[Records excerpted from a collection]
Start of Block
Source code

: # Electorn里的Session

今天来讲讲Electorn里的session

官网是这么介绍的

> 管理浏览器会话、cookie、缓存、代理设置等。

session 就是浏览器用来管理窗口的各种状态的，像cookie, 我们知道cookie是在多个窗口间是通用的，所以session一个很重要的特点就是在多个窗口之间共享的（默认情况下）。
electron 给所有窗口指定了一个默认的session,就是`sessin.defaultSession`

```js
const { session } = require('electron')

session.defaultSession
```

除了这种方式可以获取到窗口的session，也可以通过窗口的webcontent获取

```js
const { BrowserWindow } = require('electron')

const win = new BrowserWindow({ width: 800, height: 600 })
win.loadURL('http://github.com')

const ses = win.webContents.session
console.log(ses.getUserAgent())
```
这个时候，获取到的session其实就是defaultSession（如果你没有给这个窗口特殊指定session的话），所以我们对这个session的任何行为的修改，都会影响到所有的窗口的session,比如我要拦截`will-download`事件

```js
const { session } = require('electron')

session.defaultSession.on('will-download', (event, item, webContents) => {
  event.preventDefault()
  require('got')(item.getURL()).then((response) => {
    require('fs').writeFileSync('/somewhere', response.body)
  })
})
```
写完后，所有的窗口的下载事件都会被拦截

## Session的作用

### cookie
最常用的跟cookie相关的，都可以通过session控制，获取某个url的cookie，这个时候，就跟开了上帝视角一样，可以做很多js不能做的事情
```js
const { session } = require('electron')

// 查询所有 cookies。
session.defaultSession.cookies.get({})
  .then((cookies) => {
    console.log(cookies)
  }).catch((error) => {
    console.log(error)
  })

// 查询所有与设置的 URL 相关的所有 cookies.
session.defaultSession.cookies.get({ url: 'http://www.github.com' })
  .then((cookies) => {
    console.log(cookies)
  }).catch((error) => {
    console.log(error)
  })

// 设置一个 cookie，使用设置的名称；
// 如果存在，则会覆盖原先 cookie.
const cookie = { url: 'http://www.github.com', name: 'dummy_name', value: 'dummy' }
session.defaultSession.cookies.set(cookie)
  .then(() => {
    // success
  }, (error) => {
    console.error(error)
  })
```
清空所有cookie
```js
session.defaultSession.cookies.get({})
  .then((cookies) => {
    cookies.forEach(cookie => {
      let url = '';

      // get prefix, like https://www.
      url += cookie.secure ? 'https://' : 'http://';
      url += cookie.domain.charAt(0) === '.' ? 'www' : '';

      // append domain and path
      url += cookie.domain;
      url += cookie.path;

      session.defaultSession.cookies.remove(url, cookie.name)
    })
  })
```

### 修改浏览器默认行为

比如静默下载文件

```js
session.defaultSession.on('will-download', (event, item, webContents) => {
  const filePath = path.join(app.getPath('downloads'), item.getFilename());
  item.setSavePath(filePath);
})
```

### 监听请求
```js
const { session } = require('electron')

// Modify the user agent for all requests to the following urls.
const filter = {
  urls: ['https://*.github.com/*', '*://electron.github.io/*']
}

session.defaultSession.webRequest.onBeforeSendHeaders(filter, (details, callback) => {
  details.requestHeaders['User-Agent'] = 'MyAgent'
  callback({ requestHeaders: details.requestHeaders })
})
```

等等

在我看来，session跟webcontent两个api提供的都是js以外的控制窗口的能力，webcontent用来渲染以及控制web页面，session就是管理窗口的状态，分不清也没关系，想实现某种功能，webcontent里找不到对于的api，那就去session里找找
End of Block
**Goal of the exercise**
A count is needed of the lines in this data that contain "filter"; give the number and no other text.

**Response**
2